Argentine: terminologie des tribus portègnes

Dans un précédent billet consacré à l'affaire Nisman, je traduisais par "juif de merde" l'expression "ruso de mierda" appliquée au ministre Timerman dans un extrait d'écoute judiciaire.

Pour ceux qui seraient surpris par l'utilisation du mot "ruso" pour désigner familièrement les juifs en Argentine, il est utile de prendre connaissance de l'ensemble de la terminologie populaire utilisée pour désigner les différentes communautés ayant constitué l'immigration argentine.

À part les vieilles familles de "criollos" (colons espagnols d'avant l'indépendance, pour beaucoup d'origine basque ou navarraise) et quelques poignées d'indiens Mapuches et autres, la plupart des Argentins d'aujourd'hui sont des descendants de l'immigration massive des années 1880-1920 (il y a d'ailleurs près du port de Buenos Aires, un ancien bâtiment de la douane qui a été converti il y a quelques années en musée de l'immigration qui fait un peu penser à celui d'Ellis Island à New York).

90% des immigrés venaient d'Espagne ou d'Italie et les 10% restant de France (pour l'essentiel) ou bien d'Europe de l'Est et du Nord. Les lecteurs de mon second roman "Voyou sentimental" pourront y découvrir aussi l'importance de l'immigration britannique (en particulier galloise et écossaise et dans une moindre mesure irlandaise) en Patagonie.

Les Italiens venaient aussi bien du Piémont que du Sud de l'Italie, mais comme bon nombre arrivaient depuis la région de Naples  on appelle encore familièrement leurs descendants des "tanos" (pour "napoletanos"),  une désignation plus ou moins équivalente à nos "ritals" (dérivé d'une abréviation administrative française pour désigner les "Réfugiés ITALiens" dans les années 20).

Les Espagnols venaient surtout de Galice (mais aussi de Catalogne ou d'ailleurs) et sont de ce fait traités de "gallegos".

L'immigration juive (fuyant les pogroms tsaristes) provenait pour l'essentiel de l'empire russe, d'où le surnom de "rusos" appliqué aux juifs (mais il y avait aussi une petite communauté sépharade originaire du Maroc).

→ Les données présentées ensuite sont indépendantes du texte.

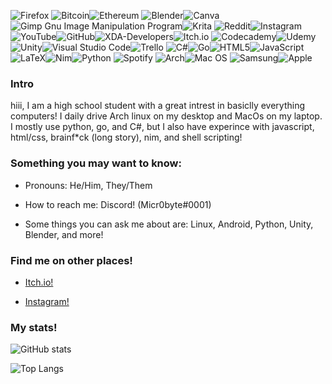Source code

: ![Firefox](https://img.shields.io/badge/Firefox-FF7139?style=for-the-badge&logo=Firefox-Browser&logoColor=white) ![Bitcoin](https://img.shields.io/badge/Bitcoin-000?style=for-the-badge&logo=bitcoin&logoColor=white)![Ethereum](https://img.shields.io/badge/Ethereum-3C3C3D?style=for-the-badge&logo=Ethereum&logoColor=white) ![Blender](https://img.shields.io/badge/blender-%23F5792A.svg?style=for-the-badge&logo=blender&logoColor=white)![Canva](https://img.shields.io/badge/Canva-%2300C4CC.svg?style=for-the-badge&logo=Canva&logoColor=white)![Gimp Gnu Image Manipulation Program](https://img.shields.io/badge/Gimp-657D8B?style=for-the-badge&logo=gimp&logoColor=FFFFFF)![Krita](https://img.shields.io/badge/Krita-203759?style=for-the-badge&logo=krita&logoColor=EEF37B) ![Reddit](https://img.shields.io/badge/Reddit-%23FF4500.svg?style=for-the-badge&logo=Reddit&logoColor=white)![Instagram](https://img.shields.io/badge/Instagram-%23E4405F.svg?style=for-the-badge&logo=Instagram&logoColor=white)![YouTube](https://img.shields.io/badge/YouTube-%23FF0000.svg?style=for-the-badge&logo=YouTube&logoColor=white)![GitHub](https://img.shields.io/badge/github-%23121011.svg?style=for-the-badge&logo=github&logoColor=white)![XDA-Developers](https://img.shields.io/badge/XDA--Developers-%23AC6E2F.svg?style=for-the-badge&logo=XDA-Developers&logoColor=white)![Itch.io](https://img.shields.io/badge/Itch-%23FF0B34.svg?style=for-the-badge&logo=Itch.io&logoColor=white) ![Codecademy](https://img.shields.io/badge/Codecademy-FFF0E5?style=for-the-badge&logo=codecademy&logoColor=1F243A)![Udemy](https://img.shields.io/badge/Udemy-A435F0?style=for-the-badge&logo=Udemy&logoColor=white) ![Unity](https://img.shields.io/badge/unity-%23000000.svg?style=for-the-badge&logo=unity&logoColor=white)![Visual Studio Code](https://img.shields.io/badge/Visual%20Studio%20Code-0078d7.svg?style=for-the-badge&logo=visual-studio-code&logoColor=white)![Trello](https://img.shields.io/badge/Trello-%23026AA7.svg?style=for-the-badge&logo=Trello&logoColor=white) ![C#](https://img.shields.io/badge/c%23-%23239120.svg?style=for-the-badge&logo=c-sharp&logoColor=white)![Go](https://img.shields.io/badge/go-%2300ADD8.svg?style=for-the-badge&logo=go&logoColor=white)![HTML5](https://img.shields.io/badge/html5-%23E34F26.svg?style=for-the-badge&logo=html5&logoColor=white)![JavaScript](https://img.shields.io/badge/javascript-%23323330.svg?style=for-the-badge&logo=javascript&logoColor=%23F7DF1E)![LaTeX](https://img.shields.io/badge/latex-%23008080.svg?style=for-the-badge&logo=latex&logoColor=white)![Nim](https://img.shields.io/badge/nim-%23FFE953.svg?style=for-the-badge&logo=nim&logoColor=white)![Python](https://img.shields.io/badge/python-3670A0?style=for-the-badge&logo=python&logoColor=ffdd54) ![Spotify](https://img.shields.io/badge/Spotify-1ED760?style=for-the-badge&logo=spotify&logoColor=white) ![Arch](https://img.shields.io/badge/Arch%20Linux-1793D1?logo=arch-linux&logoColor=fff&style=for-the-badge)![Mac OS](https://img.shields.io/badge/mac%20os-000000?style=for-the-badge&logo=macos&logoColor=F0F0F0) ![Samsung](https://img.shields.io/badge/Samsung-%231428A0.svg?style=for-the-badge&logo=samsung&logoColor=white)![Apple](https://img.shields.io/badge/Apple-%23000000.svg?style=for-the-badge&logo=apple&logoColor=white)

### Intro
hiii, I am a high school student with a great intrest in basiclly everything computers! I daily drive Arch linux on my desktop and MacOs on my laptop. I mostly use python, go, and C#, but I also have experince with javascript, html/css, brainf\*ck (long story), nim, and shell scripting!

### Something you may want to know:
- Pronouns: He/Him, They/Them

- How to reach me: Discord! (Micr0byte#0001)

- Some things you can ask me about are: Linux, Android, Python, Unity, Blender, and more!

### Find me on other places! 



- [Itch.io!](https://itch.io/profile/micr0byte)

- [Instagram!](https://www.instagram.com/micr0byte/) 

### My stats!

![GitHub stats](https://github-readme-stats.vercel.app/api?username=MiraslauKavaliou&show_icons=true&title_color=69a6f8&bg_color=0e1116&border_color=31363c&text_color=cad1d8&icon_color=6f7680&border_radius=5)

![Top Langs](https://github-readme-stats.vercel.app/api/top-langs/?username=MiraslauKavaliou&layout=compact&hide=vue&title_color=69a6f8&bg_color=0e1116&border_color=31363c&text_color=cad1d8&icon_color=6f7680&border_radius=5)

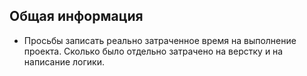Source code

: ## Общая информация
  - Просьбы записать реально затраченное время на выполнение проекта. Сколько было отдельно затрачено на верстку и на написание логики.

Les arrivants du Moyen-Orient (provenant pour la plupart de la Syrie et du Liban) étaient des "turcos" en tant que ressortissants de l'ancien empire ottoman (y compris parfois les Arméniens, ce qui n'allait pas sans causer quelques fâcheux malentendus car l'importante communauté arménienne de Buenos Aires, tout comme celle de Marseille, s'est créée à la suite du génocide turc de 1915 et l'Argentine reste un des trop rares pays à avoir reconnu officiellement ce génocide), les Français étaient nommés "franchutes" et les Britanniques étaient évidemment des "gringos".

Les Allemands ou les Scandinaves étaient trop peu nombreux pour être affublés d'un surnom spécifique mais étaient des sortes de "gringos" honoraires.

Plus récemment sont arrivés les Japonais, puis les Coréens et les Chinois (tous regroupés sous l'étiquette de "chinos"; mais l'appellation de "chino" est parfois appliquée aussi aux indigènes originaires des pays andins: boliviens, péruviens... et "la china" n'est pas la Chinoise de Godard mais la compagne du gaucho.)

Selon le ton employé, la présence ou nom d'un suffixe diminutif ou de qualificatifs divers, ces surnoms familiers peuvent prendre un sens affectueux, moqueur, ou carrément injurieux.

Malgré les discours lénifiants et politiquement corrects sur l'harmonie entre les communautés, le racisme et les tensions qui vont avec restent très présents en Argentine (on peut se souvenir que lors des émeutes de 2001, les pilleurs de supermarchés privilégiaient les commerces chinois, tout comme les pilleurs de 1993 à Los Angeles ciblaient les commerces tenus par des Coréens; et il suffit de lire quelques jours les nombreux propos racistes et xénophobes déversés sur Internet à l'égard des boliviens et autres voisins ayant des physionomies plus indigènes que les Argentins pour être édifié sur ce point: tous ceux qui sont un peu foncés de peau y sont sommairement qualifiés de "negros" sans beaucoup d'aménité).

L'identification des communautés est aussi liée à des stéréotypes physiques et professionnels: ainsi, Don Manolo, l'épicier qu'on voit apparaître dans Mafalda avec sa tête carrée, ses gros sourcils plats et son crayon sur l'oreille est un archétype de petit commerçant "gallego", et dans le même genre on a aussi "el turquito/chino de la esquina" (l'épicier arabe/chinois du coin de la rue").

Il y a même eu longtemps à Buenos Aires, comme dans je ne sais plus quel album de Lucky Luke, de nombreux pressings tenus par des Japonais.